Pictures paired with source code:
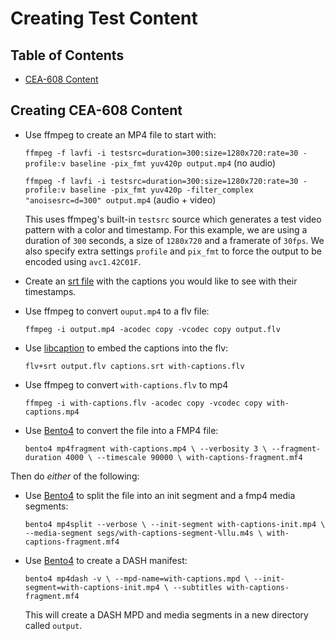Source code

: # Creating Test Content

## Table of Contents

- [CEA-608 Content](#creating-cea-608-content)

## Creating CEA-608 Content

- Use ffmpeg to create an MP4 file to start with:

  `ffmpeg -f lavfi -i testsrc=duration=300:size=1280x720:rate=30 -profile:v baseline -pix_fmt yuv420p output.mp4` (no audio)

   `ffmpeg -f lavfi -i testsrc=duration=300:size=1280x720:rate=30 -profile:v baseline -pix_fmt yuv420p -filter_complex "anoisesrc=d=300" output.mp4` (audio + video)

  This uses ffmpeg's built-in `testsrc` source which generates a test video pattern with a color and timestamp. For this example, we are using a duration of `300` seconds, a size of `1280x720` and a framerate of `30fps`. We also specify extra settings `profile` and `pix_fmt` to force the output to be encoded using `avc1.42C01F`.

- Create an [srt file](#srt) with the captions you would like to see with their timestamps.

- Use ffmpeg to convert `ouput.mp4` to a flv file:

  `ffmpeg -i output.mp4 -acodec copy -vcodec copy output.flv`

- Use [libcaption](#libcaption) to embed the captions into the flv:

  `flv+srt output.flv captions.srt with-captions.flv`

- Use ffmpeg to convert `with-captions.flv` to mp4

  `ffmpeg -i with-captions.flv -acodec copy -vcodec copy with-captions.mp4`

- Use [Bento4](#bento4) to convert the file into a FMP4 file:

  `bento4 mp4fragment with-captions.mp4 \
    --verbosity 3 \
    --fragment-duration 4000 \
    --timescale 90000 \
    with-captions-fragment.mf4`

Then do *either* of the following:

- Use [Bento4](#bento4) to split the file into an init segment and a fmp4 media segments:

  `bento4 mp4split --verbose \
    --init-segment with-captions-init.mp4 \
    --media-segment segs/with-captions-segment-%llu.m4s \
    with-captions-fragment.mf4`

- Use [Bento4](#bento4) to create a DASH manifest:

  `bento4 mp4dash -v \
    --mpd-name=with-captions.mpd \
    --init-segment=with-captions-init.mp4 \
    --subtitles
    with-captions-fragment.mf4`

  This will create a DASH MPD and media segments in a new directory called `output`.


[srt]: https://en.wikipedia.org/wiki/SubRip#SubRip_text_file_format
[libcaption]: https://github.com/szatmary/libcaption
[bento4]: https://www.bento4.com/documentation/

(WHAT THE TASK ASKS) Among the records above, repeat exactly the line with "--init-segment with-captions-init.mp4 \", the line with "--init-segment=with-captions-init.mp4 \", and every line in between, and only those.

(TASK OUTPUT)
    --init-segment with-captions-init.mp4 \
    --media-segment segs/with-captions-segment-%llu.m4s \
    with-captions-fragment.mf4`

- Use [Bento4](#bento4) to create a DASH manifest:

  `bento4 mp4dash -v \
    --mpd-name=with-captions.mpd \
    --init-segment=with-captions-init.mp4 \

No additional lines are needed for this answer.